INN1: Harder, better, faster, stronger: supercharge your site with service workers

Monday, October 14th, 2019

Presented by Stephen Fornal

Learn to leverage the power of Service Workers to make your site faster, more robust, and even make content available offline! Service Workers are the best kind of progressive enhancement; they work with an ever-increasing number of browsers, and allow you to add more robust caching, prefetching of critical assets, offline content, and even implement push notifications.

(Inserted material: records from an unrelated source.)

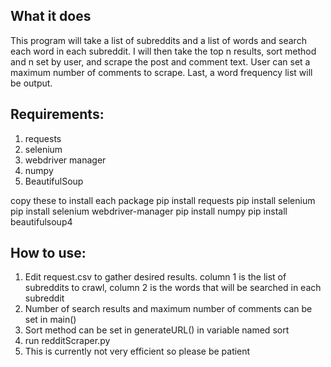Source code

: ## What it does
This program will take a list of subreddits and a list of words and search each word in each subreddit. I will then take the top n results, sort method and n set by user, and scrape the post and comment text. User can set a maximum number of comments to scrape. Last, a word frequency list will be output.

## Requirements:
1. requests
2. selenium
3. webdriver manager
4. numpy
5. BeautifulSoup

copy these to install each package
pip install requests
pip install selenium
pip install selenium webdriver-manager
pip install numpy
pip install beautifulsoup4

## How to use:
1. Edit request.csv to gather desired results. column 1 is the list of subreddits to crawl, column 2 is the words that will be searched in each subreddit 
2. Number of search results and maximum number of comments can be set in main()
3. Sort method can be set in generateURL() in variable named sort
4. run redditScraper.py
5. This is currently not very efficient so please be patient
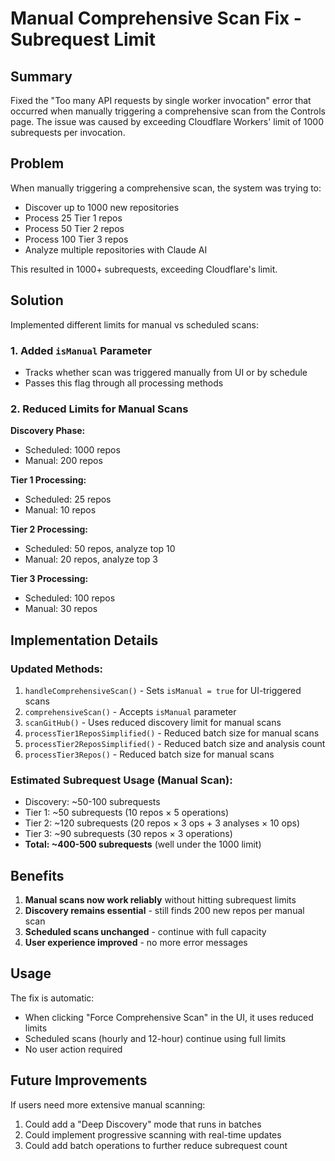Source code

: # Manual Comprehensive Scan Fix - Subrequest Limit

## Summary

Fixed the "Too many API requests by single worker invocation" error that occurred when manually triggering a comprehensive scan from the Controls page. The issue was caused by exceeding Cloudflare Workers' limit of 1000 subrequests per invocation.

## Problem

When manually triggering a comprehensive scan, the system was trying to:
- Discover up to 1000 new repositories
- Process 25 Tier 1 repos
- Process 50 Tier 2 repos  
- Process 100 Tier 3 repos
- Analyze multiple repositories with Claude AI

This resulted in 1000+ subrequests, exceeding Cloudflare's limit.

## Solution

Implemented different limits for manual vs scheduled scans:

### 1. Added `isManual` Parameter
- Tracks whether scan was triggered manually from UI or by schedule
- Passes this flag through all processing methods

### 2. Reduced Limits for Manual Scans

**Discovery Phase:**
- Scheduled: 1000 repos
- Manual: 200 repos

**Tier 1 Processing:**
- Scheduled: 25 repos
- Manual: 10 repos

**Tier 2 Processing:**
- Scheduled: 50 repos, analyze top 10
- Manual: 20 repos, analyze top 3

**Tier 3 Processing:**
- Scheduled: 100 repos
- Manual: 30 repos

## Implementation Details

### Updated Methods:
1. `handleComprehensiveScan()` - Sets `isManual = true` for UI-triggered scans
2. `comprehensiveScan()` - Accepts `isManual` parameter
3. `scanGitHub()` - Uses reduced discovery limit for manual scans
4. `processTier1ReposSimplified()` - Reduced batch size for manual scans
5. `processTier2ReposSimplified()` - Reduced batch size and analysis count
6. `processTier3Repos()` - Reduced batch size for manual scans

### Estimated Subrequest Usage (Manual Scan):
- Discovery: ~50-100 subrequests
- Tier 1: ~50 subrequests (10 repos × 5 operations)
- Tier 2: ~120 subrequests (20 repos × 3 ops + 3 analyses × 10 ops)
- Tier 3: ~90 subrequests (30 repos × 3 operations)
- **Total: ~400-500 subrequests** (well under the 1000 limit)

## Benefits

1. **Manual scans now work reliably** without hitting subrequest limits
2. **Discovery remains essential** - still finds 200 new repos per manual scan
3. **Scheduled scans unchanged** - continue with full capacity
4. **User experience improved** - no more error messages

## Usage

The fix is automatic:
- When clicking "Force Comprehensive Scan" in the UI, it uses reduced limits
- Scheduled scans (hourly and 12-hour) continue using full limits
- No user action required

## Future Improvements

If users need more extensive manual scanning:
1. Could add a "Deep Discovery" mode that runs in batches
2. Could implement progressive scanning with real-time updates
3. Could add batch operations to further reduce subrequest count

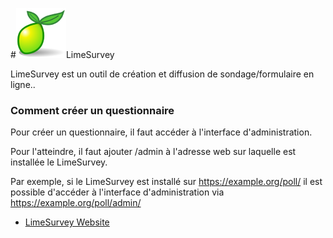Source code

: #<img src="/images/limesurvey.png">LimeSurvey

LimeSurvey est un outil de création et diffusion de sondage/formulaire en ligne..

### Comment créer un questionnaire
Pour créer un questionnaire, il faut accéder à l'interface d'administration.

Pour l'atteindre, il faut ajouter /admin à l'adresse web sur laquelle est installée le LimeSurvey.

Par exemple, si le LimeSurvey est installé sur https://example.org/poll/ il est possible d'accéder à l'interface d'administration via https://example.org/poll/admin/

* [LimeSurvey Website](https://www.limesurvey.org/)
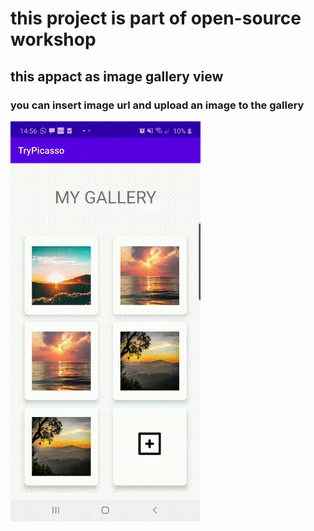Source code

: # this project is part of open-source workshop
## this appact as image gallery view
### you can insert image url and upload an image to the gallery
![alt text](screen_record.gif)
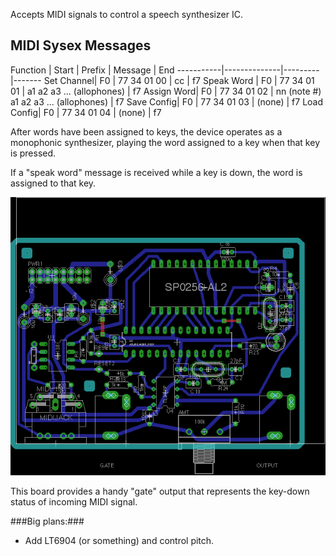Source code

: Accepts MIDI signals to control a speech synthesizer IC.

## MIDI Sysex Messages

Function   | Start | Prefix       | Message | End
-----------|--------------|---------|-------
Set Channel| F0    | 77 34 01 00  | cc | f7
Speak Word | F0    | 77 34 01 01  | a1 a2 a3 ... (allophones) | f7
Assign Word| F0    | 77 34 01 02  | nn (note #) a1 a2 a3 ... (allophones) | f7
Save Config| F0    | 77 34 01 03  | (none) | f7
Load Config| F0    | 77 34 01 04  | (none) | f7

After words have been assigned to keys, the device operates as a monophonic synthesizer, playing the word assigned to a key when that key is pressed.

If a "speak word" message is received while a key is down, the word is assigned to that key.


![midi sp0256-al2 layout](atmega_midi_sp0256-al2.png)

This board provides a handy "gate" output that represents the key-down status of incoming MIDI signal.

###Big plans:###

* Add LT6904 (or something) and control pitch.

You will learn how to create and install a Service Worker for your site, what new browser APIs are available to your Service Worker, and several concrete strategies for getting started with a Service Worker on your site for some immediate performance gains. The future of the web is pretty bright, and Service Workers are an amazing new tool in our toolbox.

Notes

  • Service workers js is scoped – should be placed at the root to work with all pages.
  • Can create additional service workers in sub-folders.
  • A trip to the cache is always faster than a trip on the network (and available off line).
  • Add versioning string to cache names to keep track.
  • event.waitUntil – keep the service worker alive until an event happens.
  • Fine tune the caching strategy:
    • Show images in cache – then fetch a new copy from the network
    • Webpages – go to network, unless network is not available
      • But what if they are off network and don’t have a cached version: show a pre-fetched “off line” page!
    • They cache up to 20 pages and 80 images (there is no limit, but be nice to the devices memory)
  • Debbugging: Chrome dev tools has a good service worker debugger
  • Service workers are teh first step to creating a Persistent Web App (PWA)
    • Service worker
    • Offlline content
    • File called manifest
  • Good resource Going Offline

Take aways:

  • Should we pre-cache our alert page for off line use?
    • Could
  • Can also do push notifications.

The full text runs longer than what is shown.